**EXERCISE**.
Excluding pictures, give the entries again exactly as they appear.

···

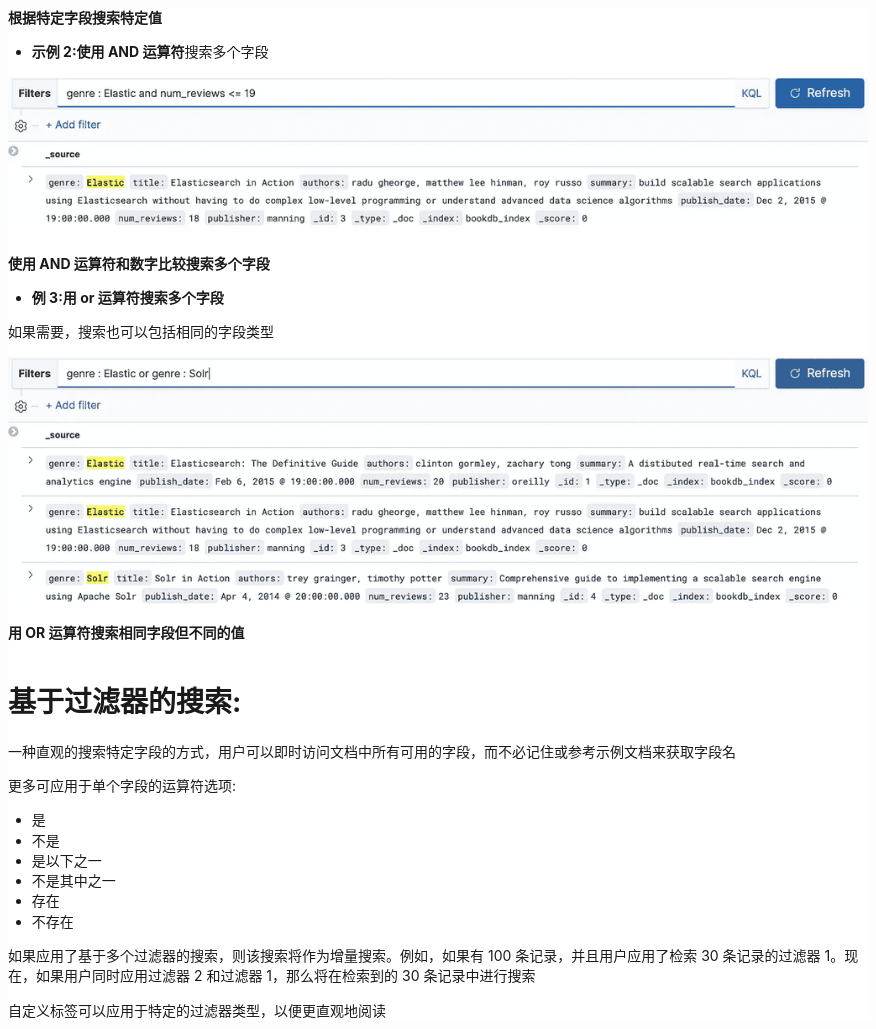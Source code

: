 **根据特定字段搜索特定值**

*   **示例 2:使用 AND 运算符**搜索多个字段

![](img/0a5c1c197cb58e5eddccacd349cf0407.png)

**使用 AND 运算符和数字比较搜索多个字段**

*   **例 3:用 or 运算符搜索多个字段**

如果需要，搜索也可以包括相同的字段类型

![](img/d7bfbf204ea5d80a95af6329179eb10f.png)

**用 OR 运算符搜索相同字段但不同的值**

# 基于过滤器的搜索:

一种直观的搜索特定字段的方式，用户可以即时访问文档中所有可用的字段，而不必记住或参考示例文档来获取字段名

更多可应用于单个字段的运算符选项:

*   是
*   不是
*   是以下之一
*   不是其中之一
*   存在
*   不存在

如果应用了基于多个过滤器的搜索，则该搜索将作为增量搜索。例如，如果有 100 条记录，并且用户应用了检索 30 条记录的过滤器 1。现在，如果用户同时应用过滤器 2 和过滤器 1，那么将在检索到的 30 条记录中进行搜索

自定义标签可以应用于特定的过滤器类型，以便更直观地阅读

···

**ANSWER FOR THE TASK**.
Source code

: **根据特定字段搜索特定值**

*   **示例 2:使用 AND 运算符**搜索多个字段

![](img/0a5c1c197cb58e5eddccacd349cf0407.png)

**使用 AND 运算符和数字比较搜索多个字段**

*   **例 3:用 or 运算符搜索多个字段**

如果需要，搜索也可以包括相同的字段类型

![](img/d7bfbf204ea5d80a95af6329179eb10f.png)

**用 OR 运算符搜索相同字段但不同的值**

# 基于过滤器的搜索:

一种直观的搜索特定字段的方式，用户可以即时访问文档中所有可用的字段，而不必记住或参考示例文档来获取字段名

更多可应用于单个字段的运算符选项:

*   是
*   不是
*   是以下之一
*   不是其中之一
*   存在
*   不存在

如果应用了基于多个过滤器的搜索，则该搜索将作为增量搜索。例如，如果有 100 条记录，并且用户应用了检索 30 条记录的过滤器 1。现在，如果用户同时应用过滤器 2 和过滤器 1，那么将在检索到的 30 条记录中进行搜索

自定义标签可以应用于特定的过滤器类型，以便更直观地阅读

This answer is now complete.